The Militant (logo)  

Vol. 81/No. 21      May 29, 2017

(special feature)

‘We want to be part of struggles for socialism’

Students in Manila discuss world politics with communists from US, Australia, New Zealand

MANILA, Philippines — “Reading your book Feminism and the Marxist Movement was like a breath of fresh air. I stayed up until 3 in the morning to finish it,” Shaira Mae Embate told Mary-Alice Waters, a leader of the Socialist Workers Party in the United States. Embate, a student at the Polytechnic University of the Philippines, had just bought the book and then met Waters while taking part in the Asia-Pacific Regional Conference of Solidarity with Cuba, held here April 8-9.

“It was so clear,” Embate said. “Unlike every other book on the women’s rights struggle I’ve read, I didn’t need a dictionary to try to figure out what it was saying. We’ll be discussing it in our women’s organization because it was incredibly informative.”

Embate and Dhel Pulanco, a recent graduate from Polytechnic University, invited Waters and other members of the Socialist Workers Party and the Communist Leagues in Australia and New Zealand, who were participating in the Cuba solidarity conference, to the university for a meeting with members of their campus group. Some 25 students attended the April 12 meeting, eager to meet and discuss politics with communist workers from other countries.

Many students at Polytechnic University are from working-class or rural farm families. Tuition is more affordable there than at other universities, they told us.

They said their organization, called SPEAK (Students Party for Equality and Advancement of Knowledge), was formed in 2015 out of a successful campaign to remove a university dean accused of corruption. The group won last year’s student council elections, displacing the Maoist campus organization that had held office for three decades.

Struggles in the Philippines

While SPEAK is focused on campus issues, many of the youth have been involved in broader struggles. They joined nationwide protests against the decision last November by President Rodrigo Duterte’s administration to rebury the remains of longtime dictator Ferdinand Marcos in Manila’s “Cemetery of Heroes.” Marcos was toppled by mass popular mobilizations in 1986 and died in exile in the United States.

Some SPEAK members said they were involved in struggles for women’s rights, others to protect the environment. Some are active in opposing discrimination against Muslims, Methodists and other religious minorities in a majority Catholic country where the church hierarchy wields strong political influence.

Also participating in the meeting were a campus professor, a lawyer involved in defending workers’ rights, and a leader of Alab Katipunan (Blazing Brotherhood), a left-wing group some SPEAK leaders belong to.

Embate explained that she is from a peasant family on Mindoro Island. She described a struggle by coconut farmers in Quezon province last year who organized a 75-mile march to demand the government give them title to their land.

“When we graduate many of us will become workers,” she said. “We want to be part of something bigger, part of struggles to transform society and fight for socialism.” She said she was especially pleased that members of the international communist movement were there to bring “political problems on an international scale” into the meeting, because she wanted to get more of a world perspective.

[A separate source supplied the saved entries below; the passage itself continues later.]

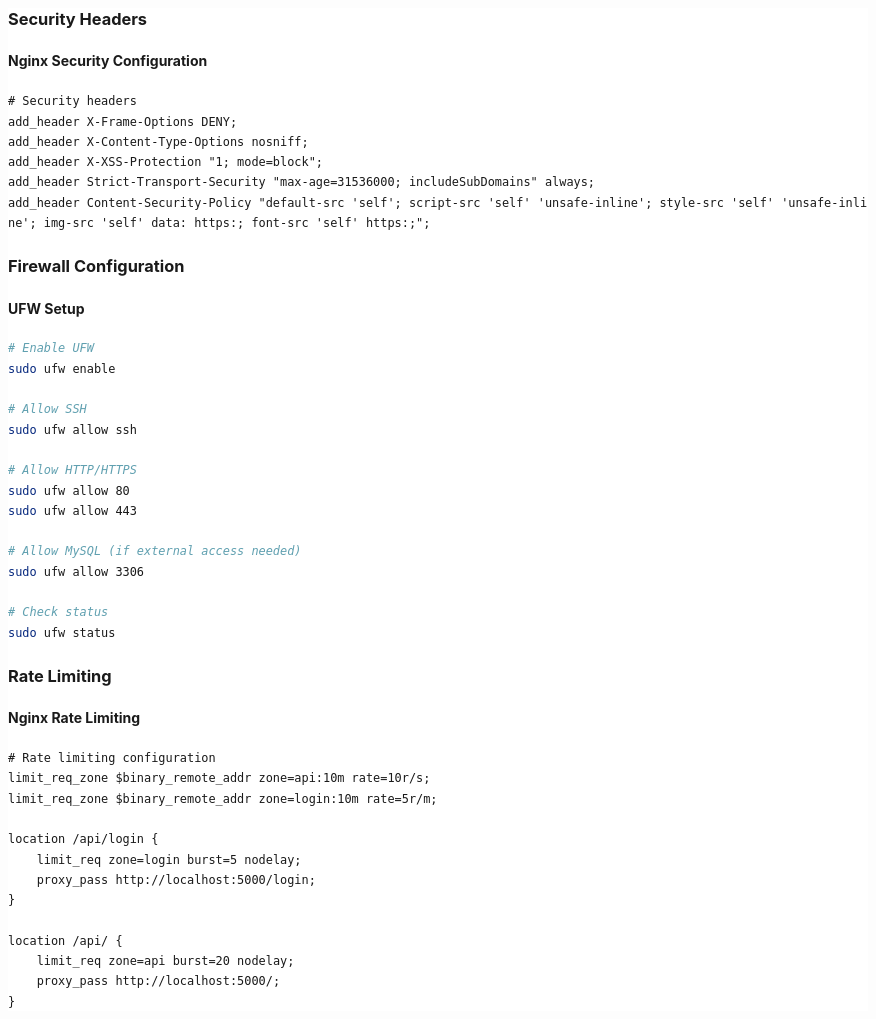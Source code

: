 ### Security Headers

#### Nginx Security Configuration
```nginx
# Security headers
add_header X-Frame-Options DENY;
add_header X-Content-Type-Options nosniff;
add_header X-XSS-Protection "1; mode=block";
add_header Strict-Transport-Security "max-age=31536000; includeSubDomains" always;
add_header Content-Security-Policy "default-src 'self'; script-src 'self' 'unsafe-inline'; style-src 'self' 'unsafe-inline'; img-src 'self' data: https:; font-src 'self' https:;";
```

### Firewall Configuration

#### UFW Setup
```bash
# Enable UFW
sudo ufw enable

# Allow SSH
sudo ufw allow ssh

# Allow HTTP/HTTPS
sudo ufw allow 80
sudo ufw allow 443

# Allow MySQL (if external access needed)
sudo ufw allow 3306

# Check status
sudo ufw status
```

### Rate Limiting

#### Nginx Rate Limiting
```nginx
# Rate limiting configuration
limit_req_zone $binary_remote_addr zone=api:10m rate=10r/s;
limit_req_zone $binary_remote_addr zone=login:10m rate=5r/m;

location /api/login {
    limit_req zone=login burst=5 nodelay;
    proxy_pass http://localhost:5000/login;
}

location /api/ {
    limit_req zone=api burst=20 nodelay;
    proxy_pass http://localhost:5000/;
}
```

“How can we involve students in labor issues?” asked Jonald Bagasina. “Some students are afraid of joining protests, others aren’t interested.”

Waters replied, “What we’re facing everywhere is a global capitalist crisis such as none of us have lived through.” The capitalist ruling classes in every country, from the U.S. to the Philippines, have been making working people pay for this crisis, she said. These conditions are pushing more youth and working people everywhere to search for answers, and sharper struggles are inevitable.

Waters noted that as the class struggle intensifies, many students will move beyond campus politics and join struggles by workers and farmers, not as well-meaning outsiders “serving the people,” but as part of the working class.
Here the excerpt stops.